The collapse happened in 2006 at a Barratt Homes development in Battersea. Crane driver Jonathan Cloke was in the cab as the jib fell 50 m on to Michael Alexa, a member of the public who was washing his car in a street beside the site. Both men died.
Southwark Crown Court was told sections of the tower crane separated when 24 bolts failed due to metal fatigue.
The bolts were on the crane's slew ring, which connected the mast to the slew turret, allowing the arms of the jib to rotate 360 degrees. When the bolts failed the slew turret and jib separated from the mast and fell off.
The Health and Safety Executive (HSE) investigation found Falcon Crane Hire had not learned from a similar incident nine weeks earlier, when four slew ring bolts sheered on the same crane and all the bolts were replaced.

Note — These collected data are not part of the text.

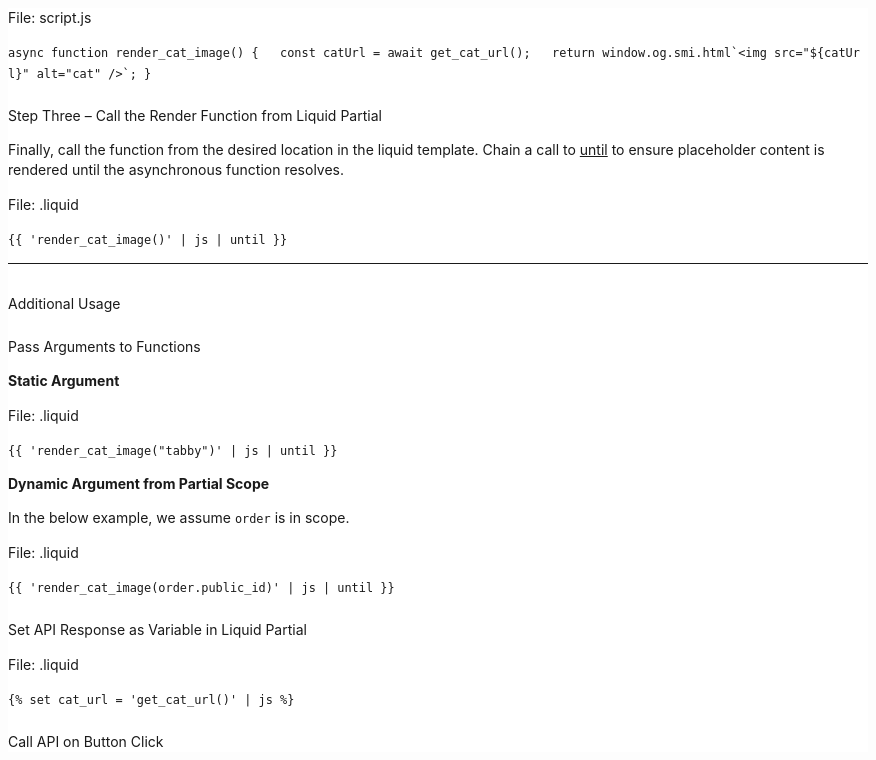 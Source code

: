File: script.js

``async function render_cat_image() {   const catUrl = await get_cat_url();   return window.og.smi.html`<img src="${catUrl}" alt="cat" />`; }``

### 

Step Three – Call the Render Function from Liquid Partial

[](#step-three--call-the-render-function-from-liquid-partial)

Finally, call the function from the desired location in the liquid template. Chain a call to [until](https://static.ordergroove.com/@ordergroove/smi-core/0.32.5/docs/interfaces/filters.Filters.html#until) to ensure placeholder content is rendered until the asynchronous function resolves.

File: <partial-name>.liquid

`{{ 'render_cat_image()' | js | until }}`

* * *

## 

Additional Usage

[](#additional-usage)

### 

Pass Arguments to Functions

[](#pass-arguments-to-functions)

**Static Argument**

File: <partial-name>.liquid

`{{ 'render_cat_image("tabby")' | js | until }}`

**Dynamic Argument from Partial Scope**

In the below example, we assume `order` is in scope.

File: <partial-name>.liquid

`{{ 'render_cat_image(order.public_id)' | js | until }}`

  

### 

Set API Response as Variable in Liquid Partial

[](#set-api-response-as-variable-in-liquid-partial)

File: <partial-name>.liquid

`{% set cat_url = 'get_cat_url()' | js %}`

  

### 

Call API on Button Click

[](#call-api-on-button-click)
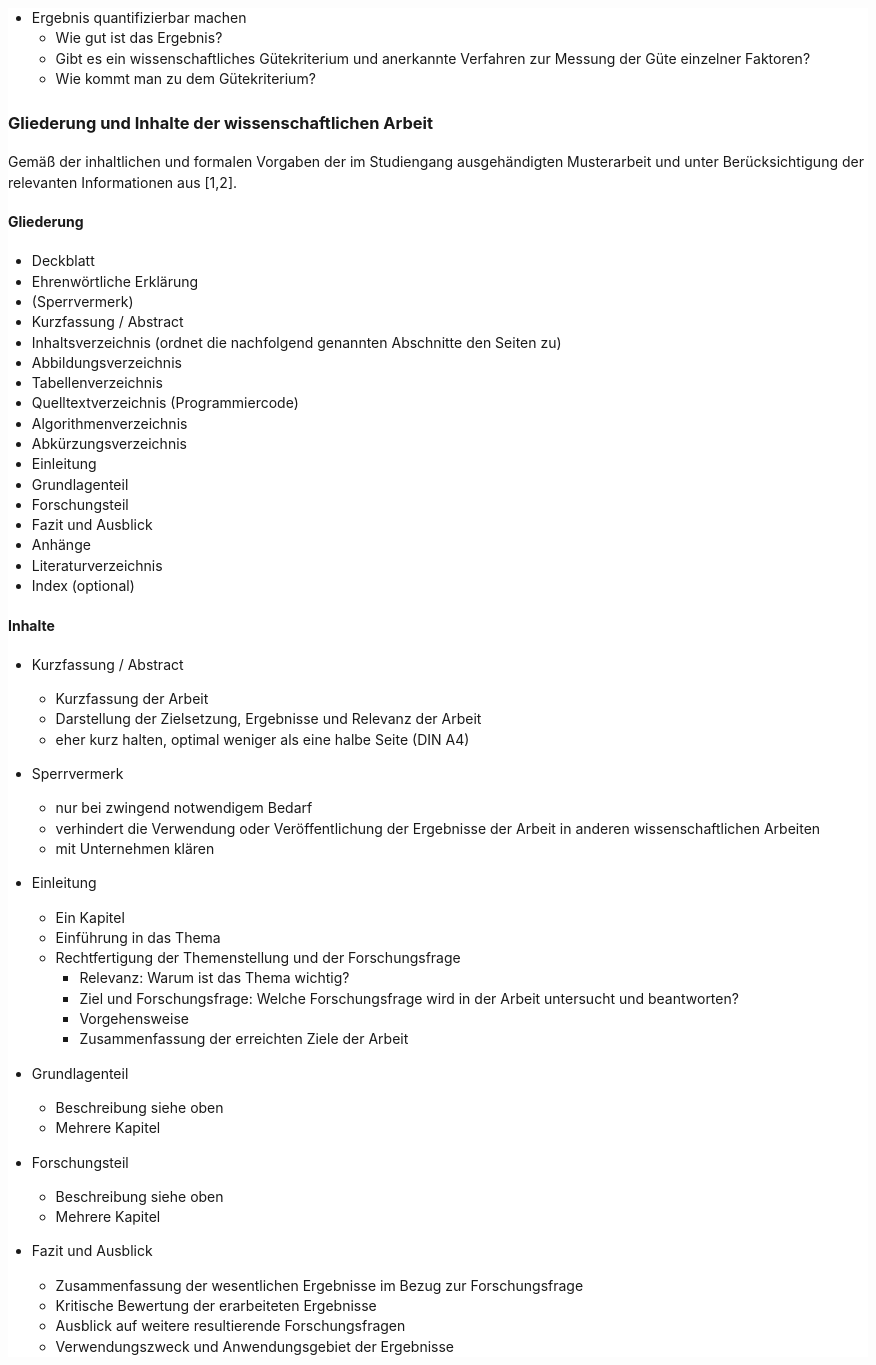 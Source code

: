 - Ergebnis quantifizierbar machen
  - Wie gut ist das Ergebnis?
  - Gibt es ein wissenschaftliches Gütekriterium und anerkannte Verfahren zur Messung der Güte einzelner Faktoren?
  - Wie kommt man zu dem Gütekriterium? 

### Gliederung und Inhalte der wissenschaftlichen Arbeit

Gemäß der inhaltlichen und formalen Vorgaben der im Studiengang ausgehändigten Musterarbeit und unter Berücksichtigung der relevanten Informationen aus [1,2].

#### Gliederung 
- Deckblatt 
- Ehrenwörtliche Erklärung 
- (Sperrvermerk)
- Kurzfassung / Abstract
- Inhaltsverzeichnis (ordnet die nachfolgend genannten Abschnitte den Seiten zu)
- Abbildungsverzeichnis
- Tabellenverzeichnis
- Quelltextverzeichnis (Programmiercode)
- Algorithmenverzeichnis
- Abkürzungsverzeichnis
- Einleitung
- Grundlagenteil 
- Forschungsteil
- Fazit und Ausblick
- Anhänge 
- Literaturverzeichnis
- Index (optional)

#### Inhalte
- Kurzfassung / Abstract
  - Kurzfassung der Arbeit
  - Darstellung der Zielsetzung, Ergebnisse und Relevanz der Arbeit
  - eher kurz halten, optimal weniger als eine halbe Seite (DIN A4)
- Sperrvermerk
  - nur bei zwingend notwendigem Bedarf 
  - verhindert die Verwendung oder Veröffentlichung der Ergebnisse der Arbeit in anderen wissenschaftlichen Arbeiten
  - mit Unternehmen klären

- Einleitung
  - Ein Kapitel 
  - Einführung in das Thema
  - Rechtfertigung der Themenstellung und der Forschungsfrage
    - Relevanz: Warum ist das Thema wichtig?
    - Ziel und Forschungsfrage: Welche Forschungsfrage wird in der Arbeit untersucht und beantworten?
    - Vorgehensweise
    - Zusammenfassung der erreichten Ziele der Arbeit 
- Grundlagenteil
  - Beschreibung siehe oben
  - Mehrere Kapitel 
- Forschungsteil
  - Beschreibung siehe oben
  - Mehrere Kapitel 
- Fazit und Ausblick
  - Zusammenfassung der wesentlichen Ergebnisse im Bezug zur Forschungsfrage
  - Kritische Bewertung der erarbeiteten Ergebnisse
  - Ausblick auf weitere resultierende Forschungsfragen
  - Verwendungszweck und Anwendungsgebiet der Ergebnisse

The HSE found the company had an inadequate system to manage inspection and maintenance of its crane fleet. Its process to investigate the underlying cause of components' failings was also lacking. The court heard the bolts' previous failure was an exceptional and significant occurrence, which should have triggered an investigation by Falcon.
Another Falcon tower crane collapsed in Liverpool four months after the Battersea accident, killing one person. The HSE subsequently issued the company with a prohibition notice requiring it to take 180 cranes out of service until they had been independently examined.
Falcon Crane Hire was fined £750,000 and ordered to pay costs of £100,000 for breaching Sections 2(1) and 3(1) of the Health and Safety at Work Act.
When the company was formally arraigned in February 2015 the GMB trade union's national health and safety officer John McClean said the 10-year delay before trial was "an outrage and completely unacceptable".